*** RECORD SET ***
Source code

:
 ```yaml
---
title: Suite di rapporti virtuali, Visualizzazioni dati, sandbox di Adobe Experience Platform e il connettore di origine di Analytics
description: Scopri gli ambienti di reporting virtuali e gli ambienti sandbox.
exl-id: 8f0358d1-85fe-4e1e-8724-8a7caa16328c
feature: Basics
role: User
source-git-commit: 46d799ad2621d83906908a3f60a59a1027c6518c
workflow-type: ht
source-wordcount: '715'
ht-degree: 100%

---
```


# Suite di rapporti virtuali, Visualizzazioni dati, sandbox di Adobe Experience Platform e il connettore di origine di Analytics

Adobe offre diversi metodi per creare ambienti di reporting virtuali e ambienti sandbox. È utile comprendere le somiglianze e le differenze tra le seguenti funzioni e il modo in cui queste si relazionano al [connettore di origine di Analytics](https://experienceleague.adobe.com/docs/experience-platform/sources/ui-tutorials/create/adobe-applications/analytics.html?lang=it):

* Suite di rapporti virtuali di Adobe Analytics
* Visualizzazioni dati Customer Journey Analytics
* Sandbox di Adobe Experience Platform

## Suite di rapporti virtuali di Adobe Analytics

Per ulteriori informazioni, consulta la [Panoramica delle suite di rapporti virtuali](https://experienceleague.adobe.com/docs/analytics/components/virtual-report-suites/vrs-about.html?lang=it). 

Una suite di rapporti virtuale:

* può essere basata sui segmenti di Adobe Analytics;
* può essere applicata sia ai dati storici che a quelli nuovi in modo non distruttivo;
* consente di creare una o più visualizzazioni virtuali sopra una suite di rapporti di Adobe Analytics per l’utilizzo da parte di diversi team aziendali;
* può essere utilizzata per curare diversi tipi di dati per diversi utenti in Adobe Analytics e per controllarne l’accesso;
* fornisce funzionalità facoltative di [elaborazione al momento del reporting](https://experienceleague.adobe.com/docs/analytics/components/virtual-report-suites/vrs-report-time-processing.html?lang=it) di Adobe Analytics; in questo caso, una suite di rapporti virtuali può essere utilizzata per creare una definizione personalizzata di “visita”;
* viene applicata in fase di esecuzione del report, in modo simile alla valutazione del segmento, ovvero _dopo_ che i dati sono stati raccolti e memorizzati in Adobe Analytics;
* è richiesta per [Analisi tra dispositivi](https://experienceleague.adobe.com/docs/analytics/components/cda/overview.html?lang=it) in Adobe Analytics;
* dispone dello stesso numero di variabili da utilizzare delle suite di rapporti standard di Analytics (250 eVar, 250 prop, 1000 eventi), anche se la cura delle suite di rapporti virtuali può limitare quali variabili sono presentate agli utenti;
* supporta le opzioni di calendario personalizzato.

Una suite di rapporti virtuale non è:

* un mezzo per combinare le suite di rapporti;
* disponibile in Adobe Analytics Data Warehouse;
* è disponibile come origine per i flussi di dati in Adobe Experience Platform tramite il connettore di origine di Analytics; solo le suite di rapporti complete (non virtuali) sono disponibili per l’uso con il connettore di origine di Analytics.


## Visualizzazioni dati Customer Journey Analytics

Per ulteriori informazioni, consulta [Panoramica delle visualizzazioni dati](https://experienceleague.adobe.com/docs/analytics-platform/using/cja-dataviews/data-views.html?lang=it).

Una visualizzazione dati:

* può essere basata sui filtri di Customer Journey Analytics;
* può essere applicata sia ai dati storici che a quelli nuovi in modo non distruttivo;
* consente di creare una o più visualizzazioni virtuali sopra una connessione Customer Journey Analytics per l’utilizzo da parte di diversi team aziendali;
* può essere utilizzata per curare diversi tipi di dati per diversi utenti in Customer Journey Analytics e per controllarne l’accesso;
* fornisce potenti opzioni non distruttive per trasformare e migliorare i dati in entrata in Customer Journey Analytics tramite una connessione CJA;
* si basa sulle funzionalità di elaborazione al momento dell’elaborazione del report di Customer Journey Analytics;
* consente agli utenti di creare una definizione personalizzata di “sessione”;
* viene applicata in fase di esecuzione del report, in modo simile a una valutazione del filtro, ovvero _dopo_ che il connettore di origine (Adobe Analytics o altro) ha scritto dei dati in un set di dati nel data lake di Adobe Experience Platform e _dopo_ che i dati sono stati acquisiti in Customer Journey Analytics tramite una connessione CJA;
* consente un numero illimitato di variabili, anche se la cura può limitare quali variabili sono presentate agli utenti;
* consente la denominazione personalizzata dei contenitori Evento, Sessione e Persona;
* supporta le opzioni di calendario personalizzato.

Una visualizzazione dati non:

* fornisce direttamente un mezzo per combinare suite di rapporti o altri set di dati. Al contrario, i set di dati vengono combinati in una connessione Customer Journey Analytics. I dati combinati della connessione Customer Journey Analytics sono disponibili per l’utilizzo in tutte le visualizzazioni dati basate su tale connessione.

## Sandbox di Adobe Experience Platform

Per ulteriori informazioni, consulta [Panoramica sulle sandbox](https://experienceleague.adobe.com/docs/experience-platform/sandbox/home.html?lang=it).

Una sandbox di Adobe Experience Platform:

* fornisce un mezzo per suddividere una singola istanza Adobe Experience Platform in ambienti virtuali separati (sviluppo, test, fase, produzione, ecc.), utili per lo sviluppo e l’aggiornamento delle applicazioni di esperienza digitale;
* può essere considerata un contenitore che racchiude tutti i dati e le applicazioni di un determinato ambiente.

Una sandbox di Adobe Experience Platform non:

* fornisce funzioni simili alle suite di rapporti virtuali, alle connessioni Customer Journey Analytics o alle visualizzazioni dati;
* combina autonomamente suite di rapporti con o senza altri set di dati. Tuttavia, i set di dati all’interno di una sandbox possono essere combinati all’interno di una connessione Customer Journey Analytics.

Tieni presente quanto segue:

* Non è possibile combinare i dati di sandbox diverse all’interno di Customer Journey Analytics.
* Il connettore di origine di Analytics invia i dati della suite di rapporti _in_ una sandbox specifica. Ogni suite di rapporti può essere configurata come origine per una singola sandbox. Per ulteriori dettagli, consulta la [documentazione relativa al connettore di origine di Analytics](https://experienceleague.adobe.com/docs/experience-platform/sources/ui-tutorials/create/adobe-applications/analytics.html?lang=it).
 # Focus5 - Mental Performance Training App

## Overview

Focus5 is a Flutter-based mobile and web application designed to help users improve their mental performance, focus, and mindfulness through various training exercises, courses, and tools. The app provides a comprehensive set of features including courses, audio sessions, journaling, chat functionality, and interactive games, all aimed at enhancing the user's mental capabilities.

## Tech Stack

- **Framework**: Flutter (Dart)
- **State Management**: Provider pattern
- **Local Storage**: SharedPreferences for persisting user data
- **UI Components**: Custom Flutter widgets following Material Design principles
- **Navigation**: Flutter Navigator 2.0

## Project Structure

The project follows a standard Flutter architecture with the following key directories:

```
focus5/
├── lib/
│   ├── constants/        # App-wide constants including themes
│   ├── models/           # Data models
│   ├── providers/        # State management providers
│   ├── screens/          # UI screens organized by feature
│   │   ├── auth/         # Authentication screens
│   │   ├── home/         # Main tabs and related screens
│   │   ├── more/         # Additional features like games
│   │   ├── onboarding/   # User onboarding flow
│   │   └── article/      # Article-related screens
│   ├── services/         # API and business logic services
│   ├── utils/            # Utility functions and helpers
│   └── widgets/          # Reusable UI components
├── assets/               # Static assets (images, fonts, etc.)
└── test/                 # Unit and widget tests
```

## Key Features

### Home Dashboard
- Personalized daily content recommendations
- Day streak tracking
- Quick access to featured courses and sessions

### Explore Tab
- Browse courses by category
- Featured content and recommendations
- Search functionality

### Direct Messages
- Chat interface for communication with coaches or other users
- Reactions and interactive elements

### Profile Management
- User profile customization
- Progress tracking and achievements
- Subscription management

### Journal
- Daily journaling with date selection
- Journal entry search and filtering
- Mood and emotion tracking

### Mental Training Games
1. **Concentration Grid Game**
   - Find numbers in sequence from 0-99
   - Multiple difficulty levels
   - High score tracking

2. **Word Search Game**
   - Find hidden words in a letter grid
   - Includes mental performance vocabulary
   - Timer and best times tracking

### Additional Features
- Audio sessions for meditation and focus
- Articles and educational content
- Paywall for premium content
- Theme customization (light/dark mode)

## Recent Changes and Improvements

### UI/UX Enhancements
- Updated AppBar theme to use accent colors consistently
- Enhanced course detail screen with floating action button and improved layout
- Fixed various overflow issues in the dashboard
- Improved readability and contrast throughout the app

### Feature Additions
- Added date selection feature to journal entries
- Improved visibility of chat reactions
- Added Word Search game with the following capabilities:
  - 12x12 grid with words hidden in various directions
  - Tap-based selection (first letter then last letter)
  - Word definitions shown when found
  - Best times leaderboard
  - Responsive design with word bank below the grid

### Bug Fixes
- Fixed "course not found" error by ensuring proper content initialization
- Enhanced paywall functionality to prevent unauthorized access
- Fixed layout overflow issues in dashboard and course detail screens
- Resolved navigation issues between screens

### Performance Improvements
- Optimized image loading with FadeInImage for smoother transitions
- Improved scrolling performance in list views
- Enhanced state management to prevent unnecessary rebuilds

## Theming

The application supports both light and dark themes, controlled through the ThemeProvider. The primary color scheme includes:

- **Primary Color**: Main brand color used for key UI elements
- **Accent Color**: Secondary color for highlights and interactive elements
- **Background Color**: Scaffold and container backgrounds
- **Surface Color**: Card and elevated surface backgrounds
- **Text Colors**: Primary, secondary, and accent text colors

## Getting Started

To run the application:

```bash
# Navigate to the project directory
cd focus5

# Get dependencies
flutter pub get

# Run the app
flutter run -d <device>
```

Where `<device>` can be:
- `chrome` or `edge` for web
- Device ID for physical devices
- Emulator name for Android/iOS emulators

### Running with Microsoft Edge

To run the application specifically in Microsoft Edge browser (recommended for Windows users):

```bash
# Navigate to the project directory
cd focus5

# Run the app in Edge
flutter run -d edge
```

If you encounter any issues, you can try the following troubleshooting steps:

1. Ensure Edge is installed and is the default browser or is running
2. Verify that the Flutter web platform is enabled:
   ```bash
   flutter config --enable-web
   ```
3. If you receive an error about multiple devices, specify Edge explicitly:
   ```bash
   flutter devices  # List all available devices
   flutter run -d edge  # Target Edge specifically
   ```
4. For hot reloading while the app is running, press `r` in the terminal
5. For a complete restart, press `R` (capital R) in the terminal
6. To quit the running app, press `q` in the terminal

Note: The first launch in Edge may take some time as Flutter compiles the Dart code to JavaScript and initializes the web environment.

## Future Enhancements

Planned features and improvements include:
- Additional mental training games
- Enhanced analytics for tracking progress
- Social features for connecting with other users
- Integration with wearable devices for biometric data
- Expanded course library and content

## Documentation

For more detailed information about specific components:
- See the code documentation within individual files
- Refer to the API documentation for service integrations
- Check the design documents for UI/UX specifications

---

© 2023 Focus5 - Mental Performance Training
*** End of RECORD SET ***
*TASK REQUIREMENTS:* Extract the lines above, from the first one through the one containing "# Suite di rapporti virtuali, Visualizzazioni", and return only those, unchanged.

*EXERCISE RESULT:*
Source code

:
 ```yaml
---
title: Suite di rapporti virtuali, Visualizzazioni dati, sandbox di Adobe Experience Platform e il connettore di origine di Analytics
description: Scopri gli ambienti di reporting virtuali e gli ambienti sandbox.
exl-id: 8f0358d1-85fe-4e1e-8724-8a7caa16328c
feature: Basics
role: User
source-git-commit: 46d799ad2621d83906908a3f60a59a1027c6518c
workflow-type: ht
source-wordcount: '715'
ht-degree: 100%

---
```


# Suite di rapporti virtuali, Visualizzazioni dati, sandbox di Adobe Experience Platform e il connettore di origine di Analytics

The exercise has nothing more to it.